If your house is anything like ours during the week, mornings are rushed and typically focused on remembering who’s picking up our son after school, reminding each other of what meetings we might have that night, asking if anyone fed the dog, making sure the milk is back in the refrigerator and if there is time (or we are in close enough proximity) we might quickly kiss good-bye. That rare-ly seems to happen anymore and we’re lucky if one of us yells “see you later,” as we head out the door.

That wasn’t always the case though, as Dr. Healy reminded us that happiness in marriage doesn’t come solely from the “once in a lifetime events,” but from the things that we do over and over again. These are habits of the heart.

This past year I have been teaching Theology of the Body for Teens to a group of high school seniors and many of the conversations have centered on understanding who we are, what our purpose is in life, and how we can find true happiness.

I’ve shared with the class my own personal experiences with dating and relationships, the good and the not so great, as well as marriage. When my husband, Nate, and I first got married we were crazy about each other. Both of us were perfect and had no faults. The great thing about us is that we both thought we had married up, so we were very content!

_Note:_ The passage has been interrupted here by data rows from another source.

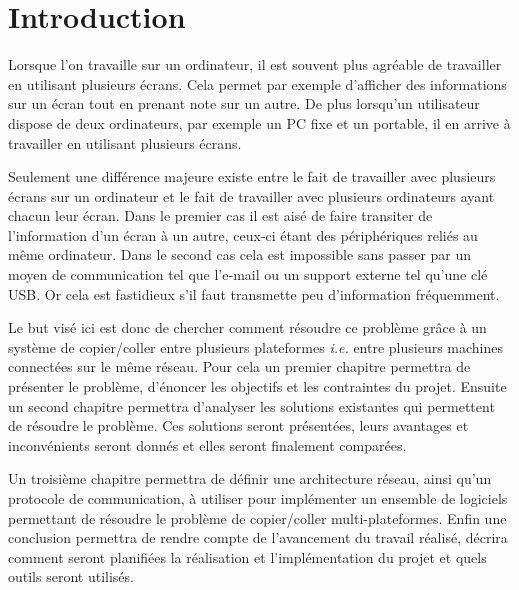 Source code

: \chapter*{Introduction}
\renewcommand{\leftmark}{INTRODUCTION}

Lorsque l'on travaille sur un ordinateur, il est souvent plus agréable
de travailler en utilisant plusieurs écrans. Cela permet par exemple
d'afficher des informations sur un écran tout en prenant note sur un autre.
De plus lorsqu'un utilisateur dispose de deux ordinateurs, par exemple
un PC fixe et un portable, il en arrive à travailler en utilisant plusieurs
écrans.

Seulement une différence majeure existe entre le fait de travailler
avec plusieurs écrans sur un ordinateur et le fait de travailler avec
plusieurs ordinateurs ayant chacun leur écran. Dans le premier cas il est
aisé de faire transiter de l'information d'un écran à un autre, ceux-ci
étant des périphériques reliés au même ordinateur. Dans le second cas
cela est impossible sans passer par un moyen de communication tel que l'e-mail
ou un support externe tel qu'une clé USB. Or cela est fastidieux
s'il faut transmette peu d'information fréquemment.

Le but visé ici est donc de chercher comment résoudre ce problème grâce
à un système de copier/coller entre plusieurs plateformes \emph{i.e.} entre
plusieurs machines connectées sur le même réseau.
Pour cela un premier chapitre permettra de présenter le problème, d'énoncer
les objectifs et les contraintes du projet. Ensuite un second chapitre
permettra d'analyser les solutions existantes qui permettent de résoudre
le problème. Ces solutions seront présentées, leurs avantages et inconvénients
seront donnés et elles seront finalement comparées.

Un troisième chapitre
permettra de définir une architecture réseau, ainsi qu'un protocole de
communication, à utiliser pour implémenter un ensemble de logiciels
permettant de résoudre le problème de copier/coller multi-plateformes.
Enfin une conclusion permettra de rendre compte de l'avancement du travail
réalisé, décrira comment seront  planifiées la réalisation et l'implémentation
du projet et quels outils seront utilisés.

Needless to say the first year of marriage involves a lot of ignorance. It’s really easy to unconditionally love somebody when you don’t live on four hours of sleep from getting up with a newborn all night long, or he’s so fresh from eating college food that even your meatloaf with sauerkraut sounds edible. But throw in a decade or so, bills, a child, flooded basements, broken down cars, deaths in the family, and you find more reasons to be irritated than adoring.

As I have tried to explain to the seniors, love is not a feeling. Attraction is a feeling, which can come and go, but love is a choice. You make a commitment to love someone unconditionally. Some days it’s easier than others. Those everyday habits that Dr. Healy referred to mean more than all the roses you can buy.

Marriage is hard work and I think maybe it gets harder, not easier, as you go along. But it also gets better and better. Especially when the one you love does things like build large boxes for you to put in a garden, even though he doesn’t really like vegetables. And despite the fact he really has a lot of other projects he’d rather do, he does it willingly and with a smile.

Then he goes the extra mile and spends a lot of time and energy constructing a large compost pile container that you’ve really only used to put weeds and unwanted yard waste in, and he doesn’t say a word. This is when you realize something: you really did marry up and our actions do speak louder than words.